Additionally necessary to say, after we speak about Meta logic, a dialog after being began opens a dialog window of 24 hours in which you’ll ship messages to that consumer. This dialog window can also be what will get charged, not the person message. It will get a bit extra complicated primarily based on the kind of dialog, resembling advertising and marketing, assist, and so forth.
It’s also possible to outline a template by yourself and let or not it’s accredited by Meta. I’ve not executed that at this level, so to check if we are able to ship a message from our backend to a consumer, I exploit the “Hi there World” template. For those who add some customized accredited templates, you too can use this operate to ship them to the consumer.
So again to the code.
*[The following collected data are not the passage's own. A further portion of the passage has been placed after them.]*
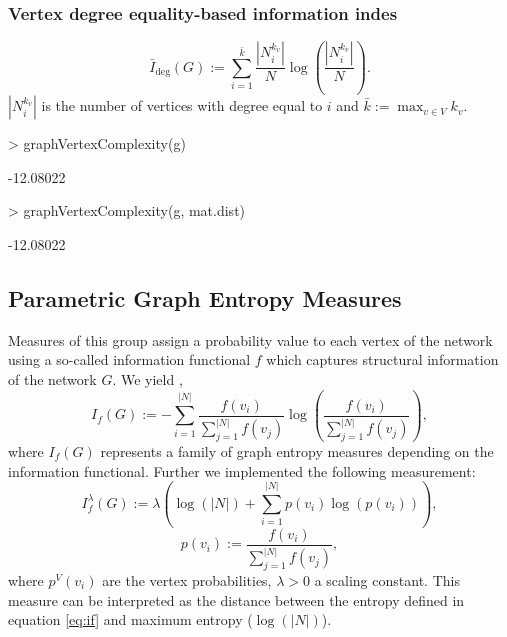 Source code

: \documentclass[a4paper]{article}
\begin{document}
\subsubsection*{Vertex degree equality-based information indes}
\begin{equation}
\bar{I}_{\text{deg}}(G) := \sum_{i=1}^{\bar{k}} \frac{|N^{k_v}_i|}{N} \log \left( \frac{|N^{k_v}_i|}{N} \right).
\end{equation}
%
$|N^{k_v}_i|$ is the number of vertices with degree equal to $i$ and $\bar{k}:= \max_{v\in V}k_v$.
\begin{Schunk}
\begin{Sinput}
> graphVertexComplexity(g)
\end{Sinput}
\begin{Soutput}
[1] -12.08022
\end{Soutput}
\begin{Sinput}
> graphVertexComplexity(g, mat.dist)
\end{Sinput}
\begin{Soutput}
[1] -12.08022
\end{Soutput}
\end{Schunk}

\subsection{Parametric Graph Entropy Measures}
\label{sec:dE}
Measures of this group \cite{dehmer_functionals_2008,dehmer_varmuza_2009} assign a probability value to each vertex of the network using a so-called information functional $f$
which captures structural information of the network $G$. We yield \cite{dehmer_functionals_2008},
\begin{equation}\label{eq:if}
I_{f}(G):=-\sum_{i=1}^{|N|}{\frac{f(v_i)}{\sum_{j=1}^{|N|}f(v_j)} \log\left(\frac{f(v_i)}{\sum_{j=1}^{|N|}f(v_j)}\right)},
\end{equation}
%
where $I_{f}(G)$ represents a family of graph entropy \cite{dehmer_functionals_2008} measures depending on the information functional.
Further we implemented the following measurement\cite{dehmer_varmuza_2009}:
\begin{equation}\label{eq:dist}
I^{\lambda}_{f}(G) := \lambda \left( \log(|N|) + \sum_{i=1}^{|N|}{p(v_i)\log(p(v_i))} \right),
\end{equation}
\begin{equation}\label{eq:pis}
p(v_i):={\frac{f(v_i)}{\sum_{j=1}^{|N|}f(v_j)}},
\end{equation}
where $p^V(v_i)$ are the vertex probabilities, $\lambda > 0$ a scaling constant. This measure can be interpreted as the distance between the entropy defined in equation \ref{eq:if} and maximum entropy ($\log(|N|)$).
\end{document}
To ship a message, we make a POST request and outline a payload that both consists of the textual content physique or the template:
def send_whatsapp_message(to, message, template=True):
url = f"https://graph.fb.com/v18.0/289534840903017/messages"
headers = {
"Authorization": f"Bearer " + WHATSAPP_API_KEY,
"Content material-Kind": "software/json"
}
if not template:
knowledge = {
"messaging_product": "whatsapp",
"preview_url": False,
"recipient_type": "particular person",
"to": to,
"kind": "textual content",
"textual content": {
"physique": message
}
}
else:
knowledge = {
"messaging_product": "whatsapp",
"to": to,
"kind": "template",
"template": {
"title": "hello_world",
"language": {
"code": "en_US"
}
}
} response = requests.put up(url, headers=headers, knowledge=json.dumps(knowledge))
return response.json()
Lastly, we are able to combine our agent from our earlier examples. At this stage, you too can combine your customized agent, a Langchain AgentExecutor
, Langgraph AgentWorkflow
, and so forth.
So our foremost operate that shall be referred to as on every incoming message is respond_and_send_message
, which takes the user_message
string and passes it to our agent workflow because the enter object.
# app/area/message_service.py
import json
import requests
from app.area.brokers.routing_agent import RoutingAgent
from app.schema import Consumer def respond_and_send_message(user_message: str, consumer: Consumer):
agent = RoutingAgent()
response = agent.run(user_message, consumer.id)
send_whatsapp_message(consumer.cellphone, response, template=False)
After invoking our agent, we get a response message that we need to ship again to the consumer utilizing the send_whatsapp_message operate.